If this current ruling prevails it will mean a huge loss for the BAD kids and is not consistent with the “no harm” principle that was shared today.
Respectfully,






In this entire soap opera, the most honest and revealing moment came from the BAD Head Coach’s interview with CHCH, when he quietly admitted: “Maybe we did something wrong?”
That quote was a rare flash of truth in a saga filled with slogans, inflated numbers, and emotional deflection. And it proves one thing: somewhere deep down, even BAD leadership knows change was long overdue.
Maybe it’s time for an honest survey of BAD families:
Would they be willing to pay a little more for fewer swimmers per lane, emotionally engaged coaches, and real, individualized athlete development?
Believe me—many are quietly celebrating the change. The families who’ve spent years stuck in overcrowded lanes, unheard and undervalued, know exactly what this shift represents.
People talk about “truths,” but the truth is always in the numbers.

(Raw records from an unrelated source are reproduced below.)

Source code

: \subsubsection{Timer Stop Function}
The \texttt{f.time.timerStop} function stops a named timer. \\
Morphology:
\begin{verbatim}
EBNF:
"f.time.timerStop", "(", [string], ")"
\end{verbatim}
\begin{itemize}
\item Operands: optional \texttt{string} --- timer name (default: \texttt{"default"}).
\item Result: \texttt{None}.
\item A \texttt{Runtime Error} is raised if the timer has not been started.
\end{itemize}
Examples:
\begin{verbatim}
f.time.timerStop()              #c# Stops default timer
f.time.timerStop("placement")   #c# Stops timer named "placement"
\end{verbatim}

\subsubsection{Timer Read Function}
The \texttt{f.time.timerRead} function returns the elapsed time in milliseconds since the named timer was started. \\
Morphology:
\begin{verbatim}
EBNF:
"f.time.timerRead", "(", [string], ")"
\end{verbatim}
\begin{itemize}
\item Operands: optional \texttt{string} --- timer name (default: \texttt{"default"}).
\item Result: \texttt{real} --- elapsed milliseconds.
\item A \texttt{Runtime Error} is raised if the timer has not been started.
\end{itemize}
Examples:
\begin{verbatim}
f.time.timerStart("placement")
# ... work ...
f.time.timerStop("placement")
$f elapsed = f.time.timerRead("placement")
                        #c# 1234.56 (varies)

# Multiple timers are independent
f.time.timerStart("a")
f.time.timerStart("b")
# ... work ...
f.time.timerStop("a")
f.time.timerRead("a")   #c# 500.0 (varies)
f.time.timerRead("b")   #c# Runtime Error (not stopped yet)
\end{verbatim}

And Burlington families have been voting with their feet for years—commuting 200 km daily to access better coaching, safer environments, and programs that actually care.
So to borrow a familiar phrase:
Take your marks, BAD. Time for a new era.
Where I stand? I stand with Burlington families.
With swimmers who’ve been overlooked, undercoached, or quietly excluded—and whose only path forward has been a daily 200 km commute for quality training.
With the hundreds of local youth now thriving at GHAC, OAK, MMST, and ESWIM—not because they wanted to leave Burlington, but because they had to.
With the parents who carry the cost—in fuel, in hours, in relentless commitment—because their children’s growth and safety matter more than slogans.
The editor’s note wasn’t a point—it was a personal swipe.
Just like Madame Calderbank’s tears: performative, selective, and disconnected from the lived reality of many Burlington swimmers.
Let’s ask a real question: How many Burlington swimmers over age 12 are currently training outside BAD?
It’s the chart BAD will never publish.
I stand for truth, choice, and a better future for every swimmer in our city.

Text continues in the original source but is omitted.